*Exercise requirements:* In the data, extract each line that holds the string "your".

*Exercise material:*
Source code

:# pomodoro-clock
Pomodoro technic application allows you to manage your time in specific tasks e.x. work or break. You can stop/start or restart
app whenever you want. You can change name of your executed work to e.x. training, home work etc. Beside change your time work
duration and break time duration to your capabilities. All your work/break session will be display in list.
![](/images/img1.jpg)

*Written solution:*
Pomodoro technic application allows you to manage your time in specific tasks e.x. work or break. You can stop/start or restart
app whenever you want. You can change name of your executed work to e.x. training, home work etc. Beside change your time work
duration and break time duration to your capabilities. All your work/break session will be display in list.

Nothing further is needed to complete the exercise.